--- RECORDS SHOWN Enclosed Below ---
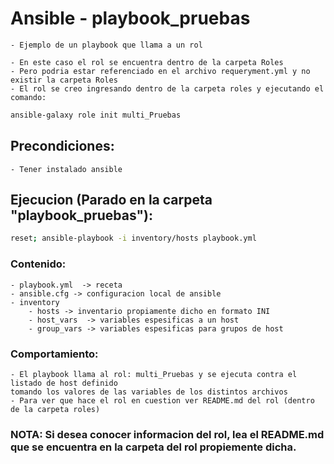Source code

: # Ansible - playbook_pruebas

	- Ejemplo de un playbook que llama a un rol 

	- En este caso el rol se encuentra dentro de la carpeta Roles
	- Pero podria estar referenciado en el archivo requeryment.yml y no existir la carpeta Roles
	- El rol se creo ingresando dentro de la carpeta roles y ejecutando el comando:
```sh
ansible-galaxy role init multi_Pruebas
```

## Precondiciones:
	- Tener instalado ansible

## Ejecucion (Parado en la carpeta "playbook_pruebas"):
```sh
reset; ansible-playbook -i inventory/hosts playbook.yml
```
### Contenido:
	- playbook.yml  -> receta 
	- ansible.cfg -> configuracion local de ansible
	- inventory
		- hosts -> inventario propiamente dicho en formato INI
		- host_vars  -> variables espesificas a un host
		- group_vars -> variables espesificas para grupos de host
	

### Comportamiento:
	- El playbook llama al rol: multi_Pruebas y se ejecuta contra el listado de host definido
	tomando los valores de las variables de los distintos archivos 
	- Para ver que hace el rol en cuestion ver README.md del rol (dentro de la carpeta roles)
	

### NOTA: Si desea conocer informacion del rol, lea el README.md que se encuentra en la carpeta del rol propiemente dicha.


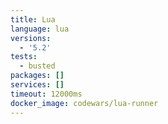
 ```yaml
---
title: Lua
language: lua
versions:
  - '5.2'
tests:
  - busted
packages: []
services: []
timeout: 12000ms
docker_image: codewars/lua-runner
---
```

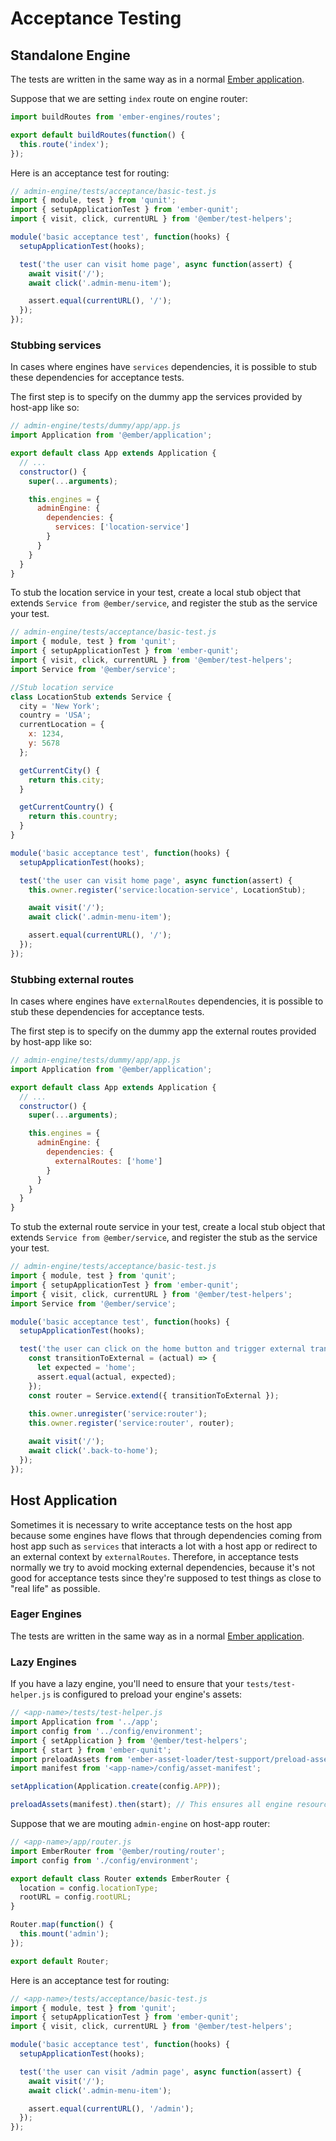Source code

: # Acceptance Testing

## Standalone Engine

The tests are written in the same way as in a normal [Ember application](https://guides.emberjs.com/release/testing/testing-application/).

Suppose that we are setting `index` route on engine router:

```js
import buildRoutes from 'ember-engines/routes';

export default buildRoutes(function() {
  this.route('index');
});
```

Here is an acceptance test for routing:

```js
// admin-engine/tests/acceptance/basic-test.js
import { module, test } from 'qunit';
import { setupApplicationTest } from 'ember-qunit';
import { visit, click, currentURL } from '@ember/test-helpers';

module('basic acceptance test', function(hooks) {
  setupApplicationTest(hooks);

  test('the user can visit home page', async function(assert) {
    await visit('/');
    await click('.admin-menu-item');

    assert.equal(currentURL(), '/');
  });
});
```

### Stubbing services

In cases where engines have `services` dependencies, it is possible to stub these dependencies for acceptance tests. 

The first step is to specify on the dummy app the services provided by host-app like so:


```js
// admin-engine/tests/dummy/app/app.js
import Application from '@ember/application';

export default class App extends Application {
  // ...
  constructor() {
    super(...arguments);

    this.engines = {
      adminEngine: {
        dependencies: {
          services: ['location-service']
        }
      }
    }
  }
}
```
To stub the location service in your test, create a local stub object that extends `Service from @ember/service`, and register the stub as the service your test.

```js
// admin-engine/tests/acceptance/basic-test.js
import { module, test } from 'qunit';
import { setupApplicationTest } from 'ember-qunit';
import { visit, click, currentURL } from '@ember/test-helpers';
import Service from '@ember/service';

//Stub location service
class LocationStub extends Service {
  city = 'New York';
  country = 'USA';
  currentLocation = {
    x: 1234,
    y: 5678
  };

  getCurrentCity() {
    return this.city;
  }

  getCurrentCountry() {
    return this.country;
  }
}

module('basic acceptance test', function(hooks) {
  setupApplicationTest(hooks);

  test('the user can visit home page', async function(assert) {
    this.owner.register('service:location-service', LocationStub);

    await visit('/');
    await click('.admin-menu-item');

    assert.equal(currentURL(), '/');
  });
});
```

### Stubbing external routes

In cases where engines have `externalRoutes` dependencies, it is possible to stub these dependencies for acceptance tests.

The first step is to specify on the dummy app the external routes provided by host-app like so:

```js
// admin-engine/tests/dummy/app/app.js
import Application from '@ember/application';

export default class App extends Application {
  // ...
  constructor() {
    super(...arguments);

    this.engines = {
      adminEngine: {
        dependencies: {
          externalRoutes: ['home']
        }
      }
    }
  }
}
```

To stub the external route service in your test, create a local stub object that extends `Service from @ember/service`, and register the stub as the service your test.

```js
// admin-engine/tests/acceptance/basic-test.js
import { module, test } from 'qunit';
import { setupApplicationTest } from 'ember-qunit';
import { visit, click, currentURL } from '@ember/test-helpers';
import Service from '@ember/service';

module('basic acceptance test', function(hooks) {
  setupApplicationTest(hooks);

  test('the user can click on the home button and trigger external transition', async function(assert) {
    const transitionToExternal = (actual) => {
      let expected = 'home';
      assert.equal(actual, expected);
    });
    const router = Service.extend({ transitionToExternal });
  
    this.owner.unregister('service:router');
    this.owner.register('service:router', router);

    await visit('/');
    await click('.back-to-home');
  });
});
```

## Host Application

Sometimes it is necessary to write acceptance tests on the host app because some engines have flows that through dependencies coming from host app such as `services` that interacts a lot with a host app or redirect to an external context by `externalRoutes`. Therefore, in acceptance tests normally we try to avoid mocking external dependencies, because it's not good for acceptance tests since they're supposed to test things as close to "real life" as possible.

### Eager Engines

The tests are written in the same way as in a normal [Ember application](https://guides.emberjs.com/release/testing/testing-application/).

### Lazy Engines

If you have a lazy engine, you'll need to ensure that your `tests/test-helper.js` is configured to preload your engine's assets:

```js
// <app-name>/tests/test-helper.js
import Application from '../app';
import config from '../config/environment';
import { setApplication } from '@ember/test-helpers';
import { start } from 'ember-qunit';
import preloadAssets from 'ember-asset-loader/test-support/preload-assets';
import manifest from '<app-name>/config/asset-manifest';

setApplication(Application.create(config.APP));

preloadAssets(manifest).then(start); // This ensures all engine resources are loaded before the tests
```

Suppose that we are mouting `admin-engine` on host-app router:

```js
// <app-name>/app/router.js
import EmberRouter from '@ember/routing/router';
import config from './config/environment';

export default class Router extends EmberRouter {
  location = config.locationType;
  rootURL = config.rootURL;
}

Router.map(function() {
  this.mount('admin');
});

export default Router;
```

Here is an acceptance test for routing:

```js
// <app-name>/tests/acceptance/basic-test.js
import { module, test } from 'qunit';
import { setupApplicationTest } from 'ember-qunit';
import { visit, click, currentURL } from '@ember/test-helpers';

module('basic acceptance test', function(hooks) {
  setupApplicationTest(hooks);

  test('the user can visit /admin page', async function(assert) {
    await visit('/');
    await click('.admin-menu-item');

    assert.equal(currentURL(), '/admin');
  });
});
```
--- End of Enclosed RECORDS SHOWN ---
Where a line of the records above holds the word "name", count it; give the total as a single number and nothing else.

4